БУЛГАКОВ. Да что уж!.. Пишу, пишу пьесы, а толку никакого!.. Вот сейчас, например, лежит в МХАТе пьеса, а они не ставят, денег не платят…
СТАЛИН. Вот как! Ну, подожди, сейчас! Подожди минутку.
Звонит по телефону.
— Художественный театр, да? Сталин говорит. Позовите мне Константина Сергеевича. (Пауза). Что? Умер? Когда? Сейчас? (Мише). Понимаешь, умер, когда сказали ему.
Миша тяжко вздыхает.
— Ну, подожди, подожди, не вздыхай. Звонит опять.

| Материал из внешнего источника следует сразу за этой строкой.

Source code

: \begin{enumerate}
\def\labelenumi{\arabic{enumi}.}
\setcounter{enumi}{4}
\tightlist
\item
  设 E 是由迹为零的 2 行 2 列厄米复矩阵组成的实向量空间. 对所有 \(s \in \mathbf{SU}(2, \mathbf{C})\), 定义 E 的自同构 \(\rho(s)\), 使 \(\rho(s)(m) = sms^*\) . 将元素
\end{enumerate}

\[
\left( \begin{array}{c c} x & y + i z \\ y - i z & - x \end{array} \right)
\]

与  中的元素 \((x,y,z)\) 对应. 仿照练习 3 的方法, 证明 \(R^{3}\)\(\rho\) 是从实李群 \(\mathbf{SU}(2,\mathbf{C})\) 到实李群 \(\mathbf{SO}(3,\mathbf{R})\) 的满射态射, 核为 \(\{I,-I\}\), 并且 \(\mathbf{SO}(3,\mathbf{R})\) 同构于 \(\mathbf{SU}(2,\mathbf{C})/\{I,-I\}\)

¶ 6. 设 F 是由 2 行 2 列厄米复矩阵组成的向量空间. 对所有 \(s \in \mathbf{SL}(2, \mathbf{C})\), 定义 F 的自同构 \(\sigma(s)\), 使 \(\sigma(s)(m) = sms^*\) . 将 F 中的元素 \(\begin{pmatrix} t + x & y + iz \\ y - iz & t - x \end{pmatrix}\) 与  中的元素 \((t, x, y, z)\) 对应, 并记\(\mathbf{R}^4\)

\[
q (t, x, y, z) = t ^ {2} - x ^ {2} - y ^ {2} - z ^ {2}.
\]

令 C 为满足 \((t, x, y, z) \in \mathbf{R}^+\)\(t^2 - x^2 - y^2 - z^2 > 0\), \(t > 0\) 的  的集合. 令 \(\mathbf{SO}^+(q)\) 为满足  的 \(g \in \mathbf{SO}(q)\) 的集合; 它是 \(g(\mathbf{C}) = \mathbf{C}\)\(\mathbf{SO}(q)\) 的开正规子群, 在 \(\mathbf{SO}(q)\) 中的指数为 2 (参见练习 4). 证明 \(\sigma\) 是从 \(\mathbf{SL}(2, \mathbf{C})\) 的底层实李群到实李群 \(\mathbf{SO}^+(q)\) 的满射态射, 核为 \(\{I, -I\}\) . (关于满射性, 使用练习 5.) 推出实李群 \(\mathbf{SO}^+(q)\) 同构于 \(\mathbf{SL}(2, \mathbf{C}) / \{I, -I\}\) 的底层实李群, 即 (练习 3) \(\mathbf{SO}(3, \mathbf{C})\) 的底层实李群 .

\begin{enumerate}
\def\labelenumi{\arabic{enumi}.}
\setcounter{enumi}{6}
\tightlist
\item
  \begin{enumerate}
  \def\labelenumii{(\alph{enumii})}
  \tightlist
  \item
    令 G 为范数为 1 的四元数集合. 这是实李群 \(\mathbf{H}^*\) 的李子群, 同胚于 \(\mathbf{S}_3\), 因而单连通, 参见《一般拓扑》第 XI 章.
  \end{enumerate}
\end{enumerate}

— Художественный театр, да? Сталин говорит. Позовите мне Немировича-Данченко. (Пауза). Что? Умер?! Тоже умер? Когда?.. Понимаешь, тоже сейчас умер…
(Е. Булгакова, Воспоминания)
Это — пародийное отражение реальных его контактов с вождем. («Что с тобой такое? Почему ты мне такое письмо написал?» — «Да что уж!.. Пишу, пишу пьесы, а толку никакого!»).
В записи К.Г. Паустовского пародия как будто уже совсем оторвалась от реальности:
— Понимаешь, Миша, все кричат — гениальный, гениальный. А не с кем даже коньяку выпить!.. Садись, Миша. Чего ты грустный? В чем дело?
— Да вот пьесу написал.
— Так радоваться надо, когда целую пьесу написал. Зачем грустный?
— Театры не ставят, Иосиф Виссарионович.
— А где бы ты хотел поставить?
— Да конечно, в МХАТе, Иосиф Виссарионович.
— Театры допускают безобразие! Не волнуйся, Миша. Садись. — Сталин берет телефонную трубку.
— Барышня! А барышня! Дайте мне МХАТ! МХАТ мне дайте! Это кто? Директор? Слушайте, это Сталин говорит. Алло! Слушайте!
Сталин начинает сердиться и сильно дуть в трубку.
—Дураки там сидят в Наркомате связи. Всегда у них телефон барахлит. Барышня, дайте мне еще раз МХАТ. Еще раз, русским языком вам говорю! Это кто? МХАТ? Слушайте, только не бросайте трубку! Это Сталин говорит. Не бросайте! Где директор? Как? Умер? Только что? Скажи, пожалуйста, какой нервный народ пошел!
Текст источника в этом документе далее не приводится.